Acho que o comum é muito útil para nos orientar, para criar uma alternativa. Hoje, nos Estados Unidos, por parte da esquerda oficial, a resistência a Trump está se desenvolvendo na forma de "devemos voltar à normalidade". Não queremos voltar à normalidade, e é por isso que temos que criar uma alternativa que não possa ser um retorno à normalidade. Parece-me, portanto, que os bens comuns são uma base, tanto teórica quanto prática, para essa construção de uma sociedade alternativa. Isso me parece, hoje, cada vez mais necessário: por um lado, por causa da ferocidade do ataque de Trump a diversas populações no país e em todo o mundo. Por outro lado, porque o que está sendo declinado hoje como resistência a Trump não cria uma alternativa, não propõe uma alternativa, é apenas, como eu disse, um retorno ideal ao que existia antes. Portanto, parece-me que os bens comuns estabelecem uma base sobre o que podemos construir como alternativa.
Quando ele diz que a resistência a Trump hoje, nos Estados Unidos, está "voltando ao normal", lembro-me do período covid quando o slogan "não queremos voltar ao normal porque a normalidade é o problema". Não houve progresso?
Você está certo, há uma ressonância nas respostas contra o covid. Você também está certo de que a "normalidade" é (além de Trump) um problema. Mas devo fazer um ponto: a resistência a Trump que se desenvolve em "voltar ao normal" não representa todas as resistências. É, no entanto, em geral, a resistência mais visível e é da esquerda oficial. Infelizmente, até agora não conseguimos germinar uma resistência radical que seja visível e massiva, uma resistência que não esteja orientada para a "normalidade".
Um amigo me apontou que em espanhol comum é uma palavra maravilhosa porque mantém as primeiras letras da palavra comunismo, mas elimina "ismo", e os ismos, como sabemos, se tornaram um problema.
Absolutamente. Por um lado, é sempre necessário repensar o que é o comunismo, hoje e em cada época. Não é que possamos continuar com a ideia de comunismo que os grandes militantes como Lenin ou Mao tinham. Temos que inventá-lo hoje e também amanhã. E como eu disse antes, pensar nos bens comuns como uma base conceitual para o desenvolvimento de uma nova imagem do comunismo me parece ser um excelente caminho, que supera a dicotomia público/privado. E também capital ou Estado, ou capital contra o Estado. O comum nos dá uma imagem, embora incompleta, do comunismo. Uma base sobre a qual podemos construir a ideia atual de comunismo. Portanto, o jogo de vocabulário e palavras me parece uma alusão muito boa ao que podemos fazer.

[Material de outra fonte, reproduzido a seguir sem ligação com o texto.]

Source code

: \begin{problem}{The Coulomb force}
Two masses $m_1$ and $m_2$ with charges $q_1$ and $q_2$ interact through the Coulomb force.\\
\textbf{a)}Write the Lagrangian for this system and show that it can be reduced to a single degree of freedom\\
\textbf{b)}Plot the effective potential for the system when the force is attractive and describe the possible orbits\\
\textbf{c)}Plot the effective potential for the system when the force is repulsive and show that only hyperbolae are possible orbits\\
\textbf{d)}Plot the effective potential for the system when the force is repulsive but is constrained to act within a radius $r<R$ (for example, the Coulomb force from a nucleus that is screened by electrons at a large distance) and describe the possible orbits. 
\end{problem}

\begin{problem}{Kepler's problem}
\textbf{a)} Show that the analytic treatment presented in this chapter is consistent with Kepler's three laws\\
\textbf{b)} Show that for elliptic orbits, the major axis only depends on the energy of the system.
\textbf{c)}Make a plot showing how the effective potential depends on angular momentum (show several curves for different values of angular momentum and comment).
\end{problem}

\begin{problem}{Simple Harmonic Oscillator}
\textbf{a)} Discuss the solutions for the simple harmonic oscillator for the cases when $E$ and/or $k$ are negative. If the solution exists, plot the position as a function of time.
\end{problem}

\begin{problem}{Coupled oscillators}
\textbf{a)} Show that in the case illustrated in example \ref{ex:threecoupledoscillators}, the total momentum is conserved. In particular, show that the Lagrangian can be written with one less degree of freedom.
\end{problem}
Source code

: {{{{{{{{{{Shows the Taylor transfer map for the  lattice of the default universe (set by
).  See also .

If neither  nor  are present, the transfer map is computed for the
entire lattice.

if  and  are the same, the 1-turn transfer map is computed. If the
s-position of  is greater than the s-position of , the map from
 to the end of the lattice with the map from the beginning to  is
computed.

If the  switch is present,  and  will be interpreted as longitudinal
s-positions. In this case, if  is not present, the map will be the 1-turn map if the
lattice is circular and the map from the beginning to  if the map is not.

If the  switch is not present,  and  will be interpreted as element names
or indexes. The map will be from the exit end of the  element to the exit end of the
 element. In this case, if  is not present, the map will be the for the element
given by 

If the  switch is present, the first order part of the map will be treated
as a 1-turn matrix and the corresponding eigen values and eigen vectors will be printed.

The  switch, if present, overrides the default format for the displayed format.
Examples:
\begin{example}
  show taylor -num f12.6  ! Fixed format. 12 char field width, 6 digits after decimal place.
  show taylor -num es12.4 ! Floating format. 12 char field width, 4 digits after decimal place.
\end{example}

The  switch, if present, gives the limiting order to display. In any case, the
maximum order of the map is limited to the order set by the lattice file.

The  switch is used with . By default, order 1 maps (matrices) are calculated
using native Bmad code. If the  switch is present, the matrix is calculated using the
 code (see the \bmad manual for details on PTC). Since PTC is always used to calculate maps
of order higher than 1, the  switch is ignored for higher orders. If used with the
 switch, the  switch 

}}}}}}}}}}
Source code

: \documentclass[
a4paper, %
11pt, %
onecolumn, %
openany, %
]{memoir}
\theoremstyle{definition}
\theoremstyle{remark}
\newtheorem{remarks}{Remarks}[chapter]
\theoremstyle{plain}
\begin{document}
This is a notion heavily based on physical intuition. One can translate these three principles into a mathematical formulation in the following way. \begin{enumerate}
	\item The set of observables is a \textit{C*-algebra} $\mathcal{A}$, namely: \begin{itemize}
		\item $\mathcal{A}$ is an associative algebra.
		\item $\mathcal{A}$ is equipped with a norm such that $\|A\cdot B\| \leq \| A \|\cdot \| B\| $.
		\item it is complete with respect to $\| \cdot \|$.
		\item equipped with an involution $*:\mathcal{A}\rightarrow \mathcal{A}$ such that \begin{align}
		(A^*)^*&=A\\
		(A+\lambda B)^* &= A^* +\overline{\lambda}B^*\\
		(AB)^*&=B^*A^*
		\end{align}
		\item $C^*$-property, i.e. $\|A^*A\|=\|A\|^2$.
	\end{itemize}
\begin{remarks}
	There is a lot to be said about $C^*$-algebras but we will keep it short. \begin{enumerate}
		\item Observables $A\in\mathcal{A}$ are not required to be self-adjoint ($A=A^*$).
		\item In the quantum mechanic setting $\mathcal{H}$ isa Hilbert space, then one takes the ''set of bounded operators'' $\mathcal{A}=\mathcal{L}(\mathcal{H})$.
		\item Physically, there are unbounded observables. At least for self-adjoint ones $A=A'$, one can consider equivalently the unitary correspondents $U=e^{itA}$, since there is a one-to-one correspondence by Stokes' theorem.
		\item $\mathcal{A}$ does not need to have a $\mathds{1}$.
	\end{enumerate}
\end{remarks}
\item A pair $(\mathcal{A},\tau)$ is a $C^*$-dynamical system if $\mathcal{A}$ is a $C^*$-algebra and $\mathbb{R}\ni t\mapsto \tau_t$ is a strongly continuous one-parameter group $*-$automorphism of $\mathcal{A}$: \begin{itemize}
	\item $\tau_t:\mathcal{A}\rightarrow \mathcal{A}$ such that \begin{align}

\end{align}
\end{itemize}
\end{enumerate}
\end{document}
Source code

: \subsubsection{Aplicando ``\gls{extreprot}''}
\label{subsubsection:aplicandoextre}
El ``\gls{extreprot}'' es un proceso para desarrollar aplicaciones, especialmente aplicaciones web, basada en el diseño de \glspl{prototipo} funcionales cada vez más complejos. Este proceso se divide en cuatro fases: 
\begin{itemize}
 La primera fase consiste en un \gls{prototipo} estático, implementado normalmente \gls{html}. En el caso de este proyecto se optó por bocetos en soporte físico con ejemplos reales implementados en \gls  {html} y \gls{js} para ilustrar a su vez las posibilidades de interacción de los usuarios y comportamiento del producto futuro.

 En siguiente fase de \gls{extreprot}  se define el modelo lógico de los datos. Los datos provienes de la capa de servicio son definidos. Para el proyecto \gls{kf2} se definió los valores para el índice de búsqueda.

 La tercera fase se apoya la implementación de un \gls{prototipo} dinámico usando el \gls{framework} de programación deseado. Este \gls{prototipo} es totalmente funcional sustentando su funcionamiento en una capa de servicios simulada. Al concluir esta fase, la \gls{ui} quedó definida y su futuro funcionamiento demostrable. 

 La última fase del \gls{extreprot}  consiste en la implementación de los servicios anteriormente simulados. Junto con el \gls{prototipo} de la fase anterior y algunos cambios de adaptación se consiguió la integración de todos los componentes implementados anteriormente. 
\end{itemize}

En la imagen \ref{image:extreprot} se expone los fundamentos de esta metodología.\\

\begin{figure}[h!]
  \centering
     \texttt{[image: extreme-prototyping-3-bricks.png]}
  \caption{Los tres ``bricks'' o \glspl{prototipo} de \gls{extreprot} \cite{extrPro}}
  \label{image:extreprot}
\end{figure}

Como podemos criar uma base conceitual sobre a qual desenvolver uma ideia nova e mais ampla de democracia?
Para mim, ao falar sobre os bens comuns, é importante pensar em como eles serão administrados. Os sistemas democráticos devem ser inventados para compartilhar a riqueza natural e social de maneira justa e sustentável. Então, sim, uma nova democracia deve acompanhar o comum: são dois lados da mesma moeda.